Cheon takes politics into the witty world of pop art and named her work “Polipop.”
“I am interested in all kinds of media. When I wake up in the morning, I read all the headlines and even tabloids. Those are sources for my work,” the artist said. “Politics has become a source of conversation for everyone. I don’t think we should avoid talking about politics and my work interprets politics through the language of pop art.”
“The Obama Room” is on the first floor of the art museum. The hall is colored yellow, symbolizing sensitive issues around the U.S. president such as race, human rights, war and terrorism.
Cheon poses with Obama in “Yes, We Can! Obama & Me,” a parody of U.S. cultural icon “Rosie the Riveter,” while she blends the faces of Obama and Osama bin Laden with a phrase saying “I’m scared” in a endearing way.
“I tried to pull out controversy from the image of Obama,” she said. “The Obama figure is 186 centimeters tall, the same height as the U.S. president. However, it seems larger than life and more like a monument.”
The second gallery in strong red and blue is named “The Dokdo Room,” bringing in the acute conflicts in Asia into the world of media and pop art.

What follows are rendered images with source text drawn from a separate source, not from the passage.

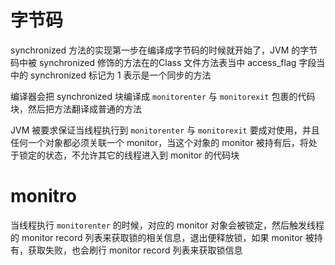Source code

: # 字节码

synchronized 方法的实现第一步在编译成字节码的时候就开始了，JVM 的字节码中被 synchronized 修饰的方法在的Class 文件方法表当中 access_flag 字段当中的 synchronized 标记为 1 表示是一个同步的方法

编译器会把 synchronized 块编译成 `monitorenter` 与 `monitorexit` 包裹的代码块，然后把方法翻译成普通的方法

JVM 被要求保证当线程执行到 `monitorenter` 与 `monitorexit` 要成对使用，并且任何一个对象都必须关联一个 monitor，当这个对象的 monitor 被持有后，将处于锁定的状态，不允许其它的线程进入到 monitor 的代码块

# monitro

当线程执行 `monitorenter` 的时候，对应的 monitor 对象会被锁定，然后触发线程的 monitor record 列表来获取锁的相关信息，退出便释放锁，如果 monitor 被持有，获取失败，也会刷行 monitor record 列表来获取锁信息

“The center of power is shifting to Asia,” Cheon said. She explores the South-North Korea relations as well as Korea and Japan’s longtime dispute over the Dokdo islets and capitalism in China.
The late North Korean leader Kim Jong-il is portrayed as a Pokemon in Cheon’s work “Pokeman,” inspired by the 2004 movie “Team America: World Police.”

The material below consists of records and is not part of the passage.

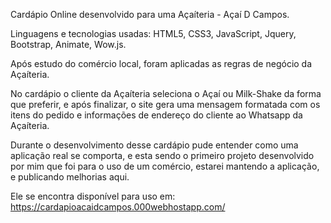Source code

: Cardápio Online desenvolvido para uma Açaíteria - Açaí D Campos.

Linguagens e tecnologias usadas: HTML5, CSS3, JavaScript, Jquery, Bootstrap, Animate, Wow.js.

Após estudo do comércio local, foram aplicadas as regras de negócio da Açaíteria.

No cardápio o cliente da Açaíteria seleciona o Açaí ou Milk-Shake da forma que preferir, e após finalizar, o site gera uma mensagem formatada com os itens do pedido e informações de endereço do cliente ao Whatsapp da Açaíteria.

Durante o desenvolvimento desse cardápio pude entender como uma aplicação real se comporta, e esta sendo o primeiro projeto desenvolvido por mim que foi para o uso de um comércio, estarei mantendo a aplicação, e publicando melhorias aqui.

Ele se encontra disponível para uso em: https://cardapioacaidcampos.000webhostapp.com/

“Traveling to Dokdo,” a three-channel video installation, shows various ways to visit Dokdo — physically visiting the islets, taking a tour through Google Earth or Second Life and participating in a marathon commemorating Dokdo Day.
“The Diamond Room” is full of images related to media, capitalism and consumption.
“Image a Day: Occupy 2011” is Cheon’s way of paying tribute to the late video artist Paik Nam-june. It is composed of 52 digital photo frames displaying political photos from each day of the year 2011 chosen by Cheon. She said it is one of her favorite pieces, showing a year through news and issues, from the Egyptian revolution and the royal wedding in England to the death of Steve Jobs and Kim Jong-il and the “Occupy” movement that swept the globe.
Cheon also exhibits a series of digital paintings piecing together various images from the Internet such as a day in the life of Korean figure skater Kim Yu-na or football player Park Ji-sung as well as a fake advertisement for a copy of Prince William of England and Kate Middleton’s wedding ring.
“Diamond 4 Ever,” light installations in the shape of a diamond accompanied by a mirrored wall installation in collaboration with Gabriel Kroiz, is the finale of the exhibition, representing the precious stone its named after, one of the most valuable and most sought-after products in consumer society.
The exhibition runs through March 11. Sungkok Museum is open from 10 a.m. to 6 p.m. from Tuesday to Sunday. Admission costs 3,000 won for adults and 2,000 won for students. Docent programs are available at 2 and 4 p.m. every day.